[Start of Attachment]

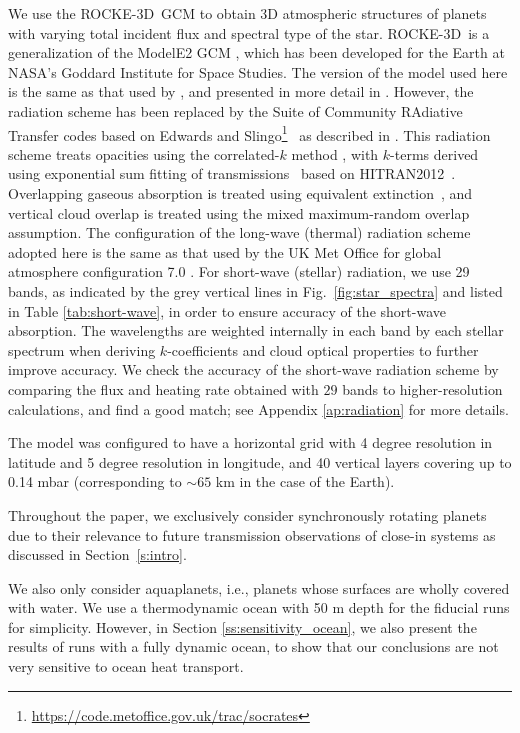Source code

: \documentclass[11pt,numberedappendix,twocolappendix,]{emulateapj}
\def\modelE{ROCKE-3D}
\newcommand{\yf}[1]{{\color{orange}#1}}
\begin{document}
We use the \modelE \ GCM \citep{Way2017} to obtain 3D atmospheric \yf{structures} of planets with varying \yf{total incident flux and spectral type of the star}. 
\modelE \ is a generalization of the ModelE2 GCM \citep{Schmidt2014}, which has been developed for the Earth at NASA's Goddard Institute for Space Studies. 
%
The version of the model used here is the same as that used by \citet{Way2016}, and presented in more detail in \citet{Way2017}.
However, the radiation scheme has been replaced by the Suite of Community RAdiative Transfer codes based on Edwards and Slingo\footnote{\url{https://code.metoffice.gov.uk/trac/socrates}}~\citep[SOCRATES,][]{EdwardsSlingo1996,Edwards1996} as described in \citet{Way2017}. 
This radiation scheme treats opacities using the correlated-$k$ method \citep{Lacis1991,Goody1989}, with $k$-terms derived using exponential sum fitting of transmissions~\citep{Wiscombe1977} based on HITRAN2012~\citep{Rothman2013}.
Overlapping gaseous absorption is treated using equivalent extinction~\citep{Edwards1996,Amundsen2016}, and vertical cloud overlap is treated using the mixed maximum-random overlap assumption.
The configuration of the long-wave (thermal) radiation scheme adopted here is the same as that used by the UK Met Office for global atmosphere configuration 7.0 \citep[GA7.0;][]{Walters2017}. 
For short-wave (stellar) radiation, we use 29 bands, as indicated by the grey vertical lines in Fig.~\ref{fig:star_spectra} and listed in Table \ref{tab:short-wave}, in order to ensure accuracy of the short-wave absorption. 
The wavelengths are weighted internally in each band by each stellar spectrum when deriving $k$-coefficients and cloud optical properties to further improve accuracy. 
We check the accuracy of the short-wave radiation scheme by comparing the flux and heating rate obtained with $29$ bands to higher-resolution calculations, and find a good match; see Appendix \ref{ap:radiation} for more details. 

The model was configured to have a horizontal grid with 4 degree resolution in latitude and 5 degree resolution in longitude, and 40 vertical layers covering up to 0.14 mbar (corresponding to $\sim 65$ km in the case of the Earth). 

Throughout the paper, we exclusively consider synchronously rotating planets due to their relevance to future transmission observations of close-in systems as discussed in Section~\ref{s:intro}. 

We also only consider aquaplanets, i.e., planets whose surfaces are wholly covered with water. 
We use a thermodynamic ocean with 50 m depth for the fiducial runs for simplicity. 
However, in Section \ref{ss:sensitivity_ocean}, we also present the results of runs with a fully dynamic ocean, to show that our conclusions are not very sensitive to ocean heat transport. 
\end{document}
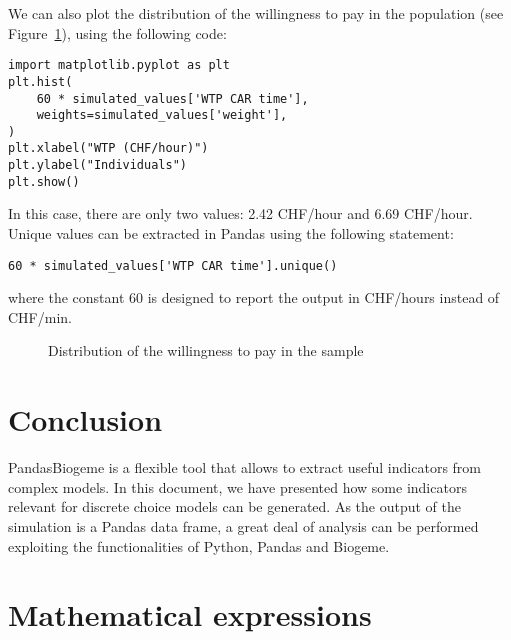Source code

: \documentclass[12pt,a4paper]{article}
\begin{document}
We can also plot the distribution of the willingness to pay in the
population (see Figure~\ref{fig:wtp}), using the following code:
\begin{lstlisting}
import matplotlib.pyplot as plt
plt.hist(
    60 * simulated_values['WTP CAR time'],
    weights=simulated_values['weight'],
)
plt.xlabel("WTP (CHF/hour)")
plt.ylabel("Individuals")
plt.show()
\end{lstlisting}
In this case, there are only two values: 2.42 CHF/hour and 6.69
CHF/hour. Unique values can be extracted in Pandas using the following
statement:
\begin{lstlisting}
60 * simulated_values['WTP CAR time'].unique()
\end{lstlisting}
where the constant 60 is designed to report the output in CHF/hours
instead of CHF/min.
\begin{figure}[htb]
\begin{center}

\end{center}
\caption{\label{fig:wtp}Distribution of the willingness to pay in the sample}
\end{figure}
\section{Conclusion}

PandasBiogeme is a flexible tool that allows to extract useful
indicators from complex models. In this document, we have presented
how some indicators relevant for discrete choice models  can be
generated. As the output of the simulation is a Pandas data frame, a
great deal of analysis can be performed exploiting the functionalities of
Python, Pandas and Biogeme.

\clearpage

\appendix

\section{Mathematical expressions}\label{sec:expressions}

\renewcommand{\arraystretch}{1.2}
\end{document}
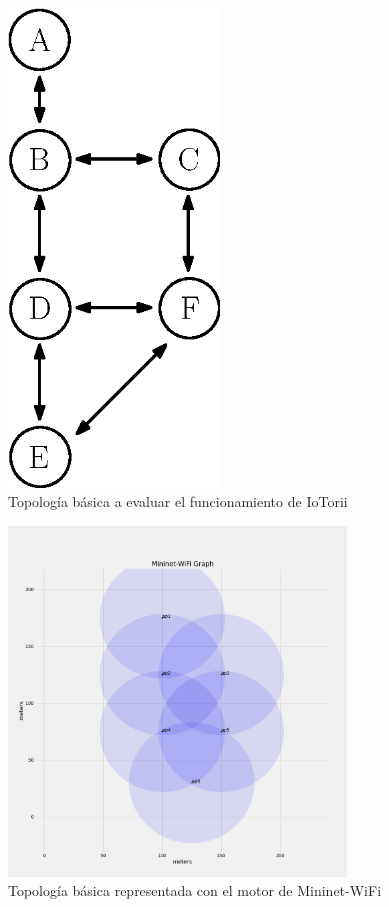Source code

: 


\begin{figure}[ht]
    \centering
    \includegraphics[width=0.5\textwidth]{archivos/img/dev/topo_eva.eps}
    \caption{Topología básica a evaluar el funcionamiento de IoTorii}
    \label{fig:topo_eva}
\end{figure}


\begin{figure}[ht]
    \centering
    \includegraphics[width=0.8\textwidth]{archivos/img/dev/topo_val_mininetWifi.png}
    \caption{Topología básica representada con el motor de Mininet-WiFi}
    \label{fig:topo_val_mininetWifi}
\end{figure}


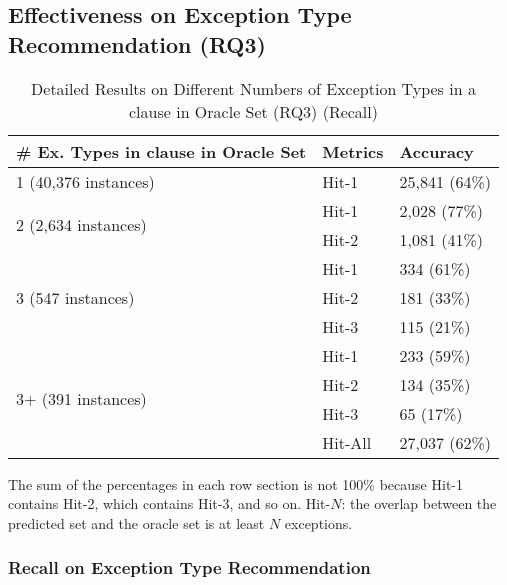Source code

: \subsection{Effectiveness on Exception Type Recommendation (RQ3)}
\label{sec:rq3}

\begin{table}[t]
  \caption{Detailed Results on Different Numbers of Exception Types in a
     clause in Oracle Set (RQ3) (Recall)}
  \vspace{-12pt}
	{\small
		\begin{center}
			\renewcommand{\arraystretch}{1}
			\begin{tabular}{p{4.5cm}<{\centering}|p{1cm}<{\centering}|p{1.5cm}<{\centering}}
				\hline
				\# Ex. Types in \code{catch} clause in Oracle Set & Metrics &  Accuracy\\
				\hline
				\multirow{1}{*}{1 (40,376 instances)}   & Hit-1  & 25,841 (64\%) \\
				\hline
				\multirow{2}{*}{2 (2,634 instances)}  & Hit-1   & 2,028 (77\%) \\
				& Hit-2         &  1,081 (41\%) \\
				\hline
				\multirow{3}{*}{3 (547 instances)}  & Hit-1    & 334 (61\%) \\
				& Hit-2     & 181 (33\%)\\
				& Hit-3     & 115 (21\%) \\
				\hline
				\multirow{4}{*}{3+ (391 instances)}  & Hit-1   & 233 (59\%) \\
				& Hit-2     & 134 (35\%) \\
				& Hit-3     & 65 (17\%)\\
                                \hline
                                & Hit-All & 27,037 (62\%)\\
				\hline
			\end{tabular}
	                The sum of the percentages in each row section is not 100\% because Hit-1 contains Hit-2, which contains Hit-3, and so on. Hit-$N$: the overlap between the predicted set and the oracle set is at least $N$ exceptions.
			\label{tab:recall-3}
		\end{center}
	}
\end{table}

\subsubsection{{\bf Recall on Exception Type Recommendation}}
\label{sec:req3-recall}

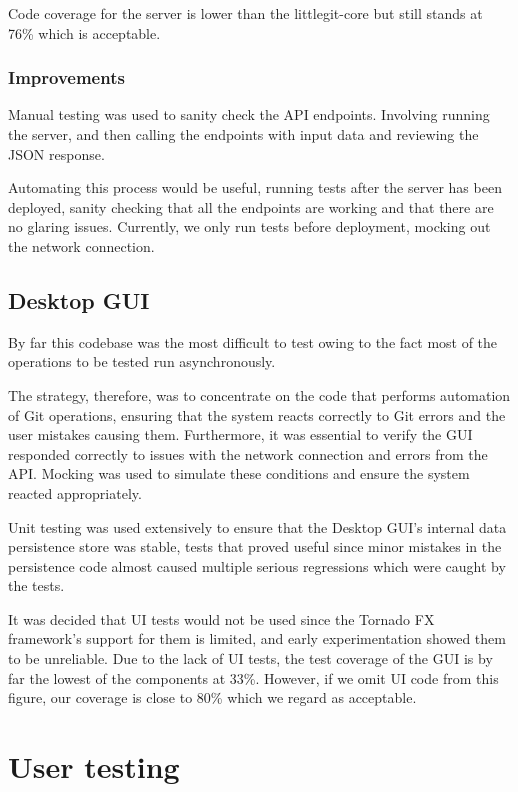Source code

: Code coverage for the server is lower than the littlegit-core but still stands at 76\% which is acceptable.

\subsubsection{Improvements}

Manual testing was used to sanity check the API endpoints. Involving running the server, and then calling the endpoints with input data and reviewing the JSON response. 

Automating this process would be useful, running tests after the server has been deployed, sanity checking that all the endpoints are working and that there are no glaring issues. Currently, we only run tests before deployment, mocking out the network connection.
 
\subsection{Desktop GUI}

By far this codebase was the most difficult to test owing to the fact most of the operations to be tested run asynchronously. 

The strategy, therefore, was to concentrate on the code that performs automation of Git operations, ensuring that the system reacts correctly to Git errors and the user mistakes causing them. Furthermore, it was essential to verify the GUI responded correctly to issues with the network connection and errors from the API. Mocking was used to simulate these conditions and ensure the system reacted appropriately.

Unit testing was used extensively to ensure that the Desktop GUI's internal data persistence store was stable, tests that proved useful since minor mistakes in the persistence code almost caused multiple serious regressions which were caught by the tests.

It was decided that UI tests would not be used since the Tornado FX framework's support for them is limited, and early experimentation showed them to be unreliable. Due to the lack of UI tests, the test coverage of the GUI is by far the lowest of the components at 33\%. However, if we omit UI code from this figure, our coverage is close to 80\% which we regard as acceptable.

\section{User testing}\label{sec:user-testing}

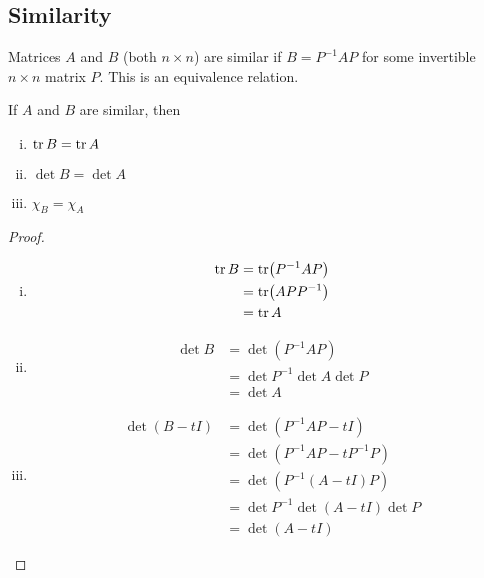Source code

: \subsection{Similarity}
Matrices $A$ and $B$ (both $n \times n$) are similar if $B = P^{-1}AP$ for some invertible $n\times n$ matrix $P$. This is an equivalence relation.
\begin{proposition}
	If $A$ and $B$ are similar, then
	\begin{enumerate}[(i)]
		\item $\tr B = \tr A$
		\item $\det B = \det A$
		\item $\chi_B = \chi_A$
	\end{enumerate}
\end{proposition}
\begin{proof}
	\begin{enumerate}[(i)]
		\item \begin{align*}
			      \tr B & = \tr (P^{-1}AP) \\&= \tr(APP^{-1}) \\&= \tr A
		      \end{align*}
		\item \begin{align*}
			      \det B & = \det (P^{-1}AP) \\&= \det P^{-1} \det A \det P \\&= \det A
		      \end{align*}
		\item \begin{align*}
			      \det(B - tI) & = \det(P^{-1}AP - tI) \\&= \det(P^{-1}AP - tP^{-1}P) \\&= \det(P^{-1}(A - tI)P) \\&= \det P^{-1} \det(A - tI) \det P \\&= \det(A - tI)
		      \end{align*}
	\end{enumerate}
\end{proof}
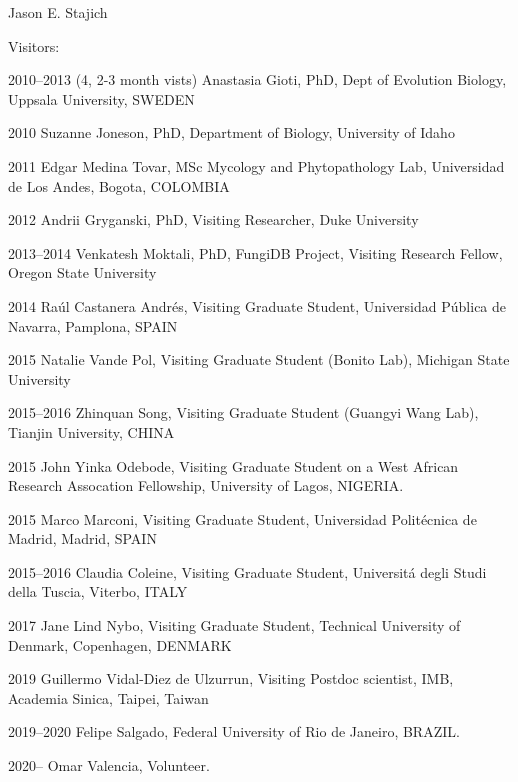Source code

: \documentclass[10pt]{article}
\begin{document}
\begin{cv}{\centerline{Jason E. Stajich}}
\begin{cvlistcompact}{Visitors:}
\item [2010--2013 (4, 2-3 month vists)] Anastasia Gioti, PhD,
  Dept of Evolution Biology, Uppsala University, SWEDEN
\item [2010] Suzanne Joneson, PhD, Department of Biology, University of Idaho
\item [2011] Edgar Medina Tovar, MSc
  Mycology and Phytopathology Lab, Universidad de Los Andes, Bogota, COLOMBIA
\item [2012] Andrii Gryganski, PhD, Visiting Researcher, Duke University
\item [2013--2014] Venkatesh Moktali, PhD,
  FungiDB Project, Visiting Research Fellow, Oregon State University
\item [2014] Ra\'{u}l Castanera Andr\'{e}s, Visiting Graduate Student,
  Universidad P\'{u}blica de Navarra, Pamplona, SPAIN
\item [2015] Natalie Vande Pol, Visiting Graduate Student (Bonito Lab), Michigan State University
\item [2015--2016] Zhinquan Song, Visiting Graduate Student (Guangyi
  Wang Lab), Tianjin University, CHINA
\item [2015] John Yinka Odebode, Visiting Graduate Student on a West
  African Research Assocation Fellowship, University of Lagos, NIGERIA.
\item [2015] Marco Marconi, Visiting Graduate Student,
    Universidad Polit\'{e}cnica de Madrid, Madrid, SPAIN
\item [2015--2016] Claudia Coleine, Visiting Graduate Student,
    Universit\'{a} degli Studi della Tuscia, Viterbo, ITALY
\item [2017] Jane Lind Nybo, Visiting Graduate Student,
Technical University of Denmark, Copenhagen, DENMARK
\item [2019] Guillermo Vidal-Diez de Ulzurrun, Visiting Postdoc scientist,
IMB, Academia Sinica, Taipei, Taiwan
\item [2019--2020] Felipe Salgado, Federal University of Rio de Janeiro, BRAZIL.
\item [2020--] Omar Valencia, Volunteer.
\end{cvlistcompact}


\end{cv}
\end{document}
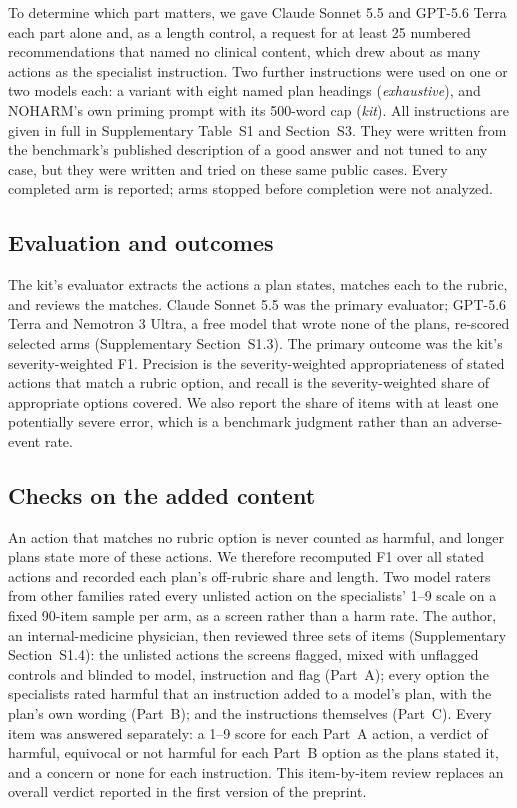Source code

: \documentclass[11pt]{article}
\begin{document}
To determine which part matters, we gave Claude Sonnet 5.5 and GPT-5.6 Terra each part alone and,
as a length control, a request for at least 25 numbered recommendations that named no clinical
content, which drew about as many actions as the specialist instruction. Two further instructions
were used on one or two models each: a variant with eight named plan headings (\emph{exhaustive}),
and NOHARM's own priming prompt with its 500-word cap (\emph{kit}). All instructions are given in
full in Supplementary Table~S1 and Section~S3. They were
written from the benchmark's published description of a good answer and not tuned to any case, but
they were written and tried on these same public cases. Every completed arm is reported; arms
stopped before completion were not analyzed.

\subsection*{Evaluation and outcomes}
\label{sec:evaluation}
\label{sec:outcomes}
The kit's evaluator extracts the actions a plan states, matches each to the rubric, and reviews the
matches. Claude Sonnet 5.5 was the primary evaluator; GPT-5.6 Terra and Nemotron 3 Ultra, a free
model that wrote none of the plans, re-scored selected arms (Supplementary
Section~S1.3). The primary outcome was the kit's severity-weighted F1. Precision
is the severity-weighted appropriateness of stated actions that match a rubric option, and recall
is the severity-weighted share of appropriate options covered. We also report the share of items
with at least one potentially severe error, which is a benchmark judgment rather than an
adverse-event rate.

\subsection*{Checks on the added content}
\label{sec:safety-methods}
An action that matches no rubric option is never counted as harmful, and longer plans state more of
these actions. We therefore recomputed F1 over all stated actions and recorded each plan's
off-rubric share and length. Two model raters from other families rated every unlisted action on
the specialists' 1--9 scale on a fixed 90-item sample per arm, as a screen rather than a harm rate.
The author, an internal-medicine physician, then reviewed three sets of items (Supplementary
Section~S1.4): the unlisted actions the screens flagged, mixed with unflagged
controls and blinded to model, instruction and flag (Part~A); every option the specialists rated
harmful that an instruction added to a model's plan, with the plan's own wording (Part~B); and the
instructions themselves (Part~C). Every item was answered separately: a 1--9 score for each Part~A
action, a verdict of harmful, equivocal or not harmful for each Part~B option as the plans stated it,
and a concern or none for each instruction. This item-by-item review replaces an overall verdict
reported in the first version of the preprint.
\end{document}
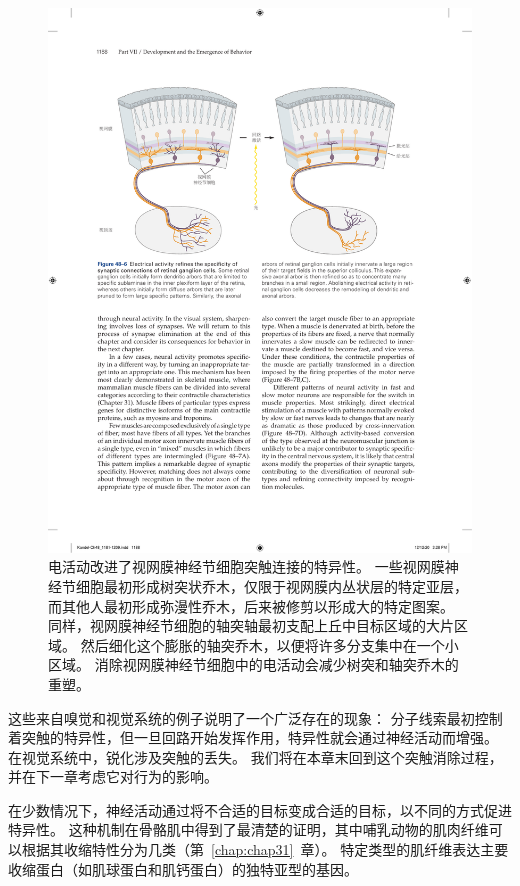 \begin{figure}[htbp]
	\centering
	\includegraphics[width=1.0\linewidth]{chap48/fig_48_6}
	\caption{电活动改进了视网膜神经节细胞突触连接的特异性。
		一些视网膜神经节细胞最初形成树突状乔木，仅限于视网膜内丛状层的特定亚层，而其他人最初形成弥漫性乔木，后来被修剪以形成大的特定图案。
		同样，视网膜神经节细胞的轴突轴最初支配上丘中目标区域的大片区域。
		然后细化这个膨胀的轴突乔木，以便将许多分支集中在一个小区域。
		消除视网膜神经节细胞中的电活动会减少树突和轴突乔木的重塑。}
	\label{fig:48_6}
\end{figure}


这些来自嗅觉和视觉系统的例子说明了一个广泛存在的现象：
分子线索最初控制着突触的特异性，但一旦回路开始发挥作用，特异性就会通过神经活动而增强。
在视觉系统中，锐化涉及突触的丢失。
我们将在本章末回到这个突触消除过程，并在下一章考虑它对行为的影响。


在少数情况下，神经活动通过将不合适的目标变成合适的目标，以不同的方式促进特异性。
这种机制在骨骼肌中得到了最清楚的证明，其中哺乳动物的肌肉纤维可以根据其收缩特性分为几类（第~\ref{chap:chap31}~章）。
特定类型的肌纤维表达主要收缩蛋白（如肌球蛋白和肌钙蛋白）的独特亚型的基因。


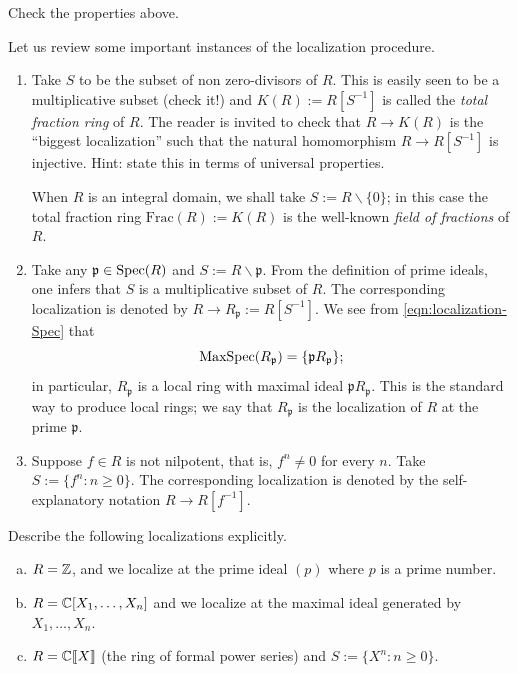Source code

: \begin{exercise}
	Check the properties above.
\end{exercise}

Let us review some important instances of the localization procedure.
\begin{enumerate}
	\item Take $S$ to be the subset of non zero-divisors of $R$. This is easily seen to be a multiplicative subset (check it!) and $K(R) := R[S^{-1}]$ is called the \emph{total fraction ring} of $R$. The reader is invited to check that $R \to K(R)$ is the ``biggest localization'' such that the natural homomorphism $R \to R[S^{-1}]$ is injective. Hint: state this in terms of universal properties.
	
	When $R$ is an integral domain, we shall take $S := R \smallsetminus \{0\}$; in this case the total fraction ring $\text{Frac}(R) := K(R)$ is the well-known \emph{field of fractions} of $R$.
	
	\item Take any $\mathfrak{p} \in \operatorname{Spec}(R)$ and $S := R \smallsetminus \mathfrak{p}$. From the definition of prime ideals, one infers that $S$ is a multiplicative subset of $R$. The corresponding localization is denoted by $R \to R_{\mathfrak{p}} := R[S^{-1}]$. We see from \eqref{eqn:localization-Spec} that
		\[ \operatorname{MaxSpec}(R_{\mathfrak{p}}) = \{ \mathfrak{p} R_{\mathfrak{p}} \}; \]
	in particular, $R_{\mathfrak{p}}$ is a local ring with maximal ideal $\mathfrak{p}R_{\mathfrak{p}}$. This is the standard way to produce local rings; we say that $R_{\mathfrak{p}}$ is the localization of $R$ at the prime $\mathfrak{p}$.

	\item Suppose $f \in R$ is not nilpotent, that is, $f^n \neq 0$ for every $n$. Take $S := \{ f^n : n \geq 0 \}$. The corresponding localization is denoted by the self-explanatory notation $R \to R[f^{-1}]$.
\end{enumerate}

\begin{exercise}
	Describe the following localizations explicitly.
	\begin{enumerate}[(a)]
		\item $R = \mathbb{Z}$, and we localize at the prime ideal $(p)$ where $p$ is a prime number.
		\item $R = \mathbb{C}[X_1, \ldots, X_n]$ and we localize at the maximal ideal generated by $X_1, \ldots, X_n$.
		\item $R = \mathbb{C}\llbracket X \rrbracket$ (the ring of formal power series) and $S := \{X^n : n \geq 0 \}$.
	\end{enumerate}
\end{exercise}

[End of Attachment]

▶ **TO DO**: Copy out each line of the records where the word "Claude" appears.

▶ **RESULT**:
To determine which part matters, we gave Claude Sonnet 5.5 and GPT-5.6 Terra each part alone and,
matches. Claude Sonnet 5.5 was the primary evaluator; GPT-5.6 Terra and Nemotron 3 Ultra, a free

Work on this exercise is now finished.